*DATA FOR THIS TASK:*
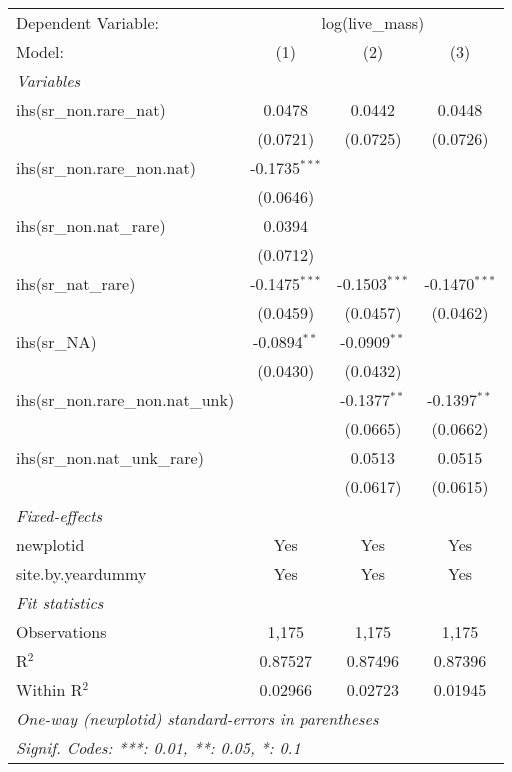 \begin{tabular}{lccc}
\tabularnewline\midrule\midrule
Dependent Variable:&\multicolumn{3}{c}{log(live\_mass)}\\
Model:&(1) & (2) & (3)\\
\midrule \emph{Variables}&   &   &  \\
ihs(sr\_non.rare\_nat)&0.0478 & 0.0442 & 0.0448\\
  &(0.0721) & (0.0725) & (0.0726)\\
ihs(sr\_non.rare\_non.nat)&-0.1735$^{***}$ &    &   \\
  &(0.0646) &    &   \\
ihs(sr\_non.nat\_rare)&0.0394 &    &   \\
  &(0.0712) &    &   \\
ihs(sr\_nat\_rare)&-0.1475$^{***}$ & -0.1503$^{***}$ & -0.1470$^{***}$\\
  &(0.0459) & (0.0457) & (0.0462)\\
ihs(sr\_NA)&-0.0894$^{**}$ & -0.0909$^{**}$ &   \\
  &(0.0430) & (0.0432) &   \\
ihs(sr\_non.rare\_non.nat\_unk)&   & -0.1377$^{**}$ & -0.1397$^{**}$\\
  &   & (0.0665) & (0.0662)\\
ihs(sr\_non.nat\_unk\_rare)&   & 0.0513 & 0.0515\\
  &   & (0.0617) & (0.0615)\\
\midrule \emph{Fixed-effects}&   &   &  \\
newplotid & Yes & Yes & Yes\\
site.by.yeardummy & Yes & Yes & Yes\\
\midrule \emph{Fit statistics}&  & & \\
Observations & 1,175&1,175&1,175\\
R$^2$ & 0.87527&0.87496&0.87396\\
Within R$^2$ & 0.02966&0.02723&0.01945\\
\midrule\midrule\multicolumn{4}{l}{\emph{One-way (newplotid) standard-errors in parentheses}}\\
\multicolumn{4}{l}{\emph{Signif. Codes: ***: 0.01, **: 0.05, *: 0.1}}\\
\end{tabular}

*ASSIGNED TASK:*
What is wanted is the line containing "Within R$^2$ & 0.02966&0.02723&0.01945\\" and every line after it through the last line of the entries, printed exactly.

*ANSWER TO THIS TASK:*
Within R$^2$ & 0.02966&0.02723&0.01945\\
\midrule\midrule\multicolumn{4}{l}{\emph{One-way (newplotid) standard-errors in parentheses}}\\
\multicolumn{4}{l}{\emph{Signif. Codes: ***: 0.01, **: 0.05, *: 0.1}}\\
\end{tabular}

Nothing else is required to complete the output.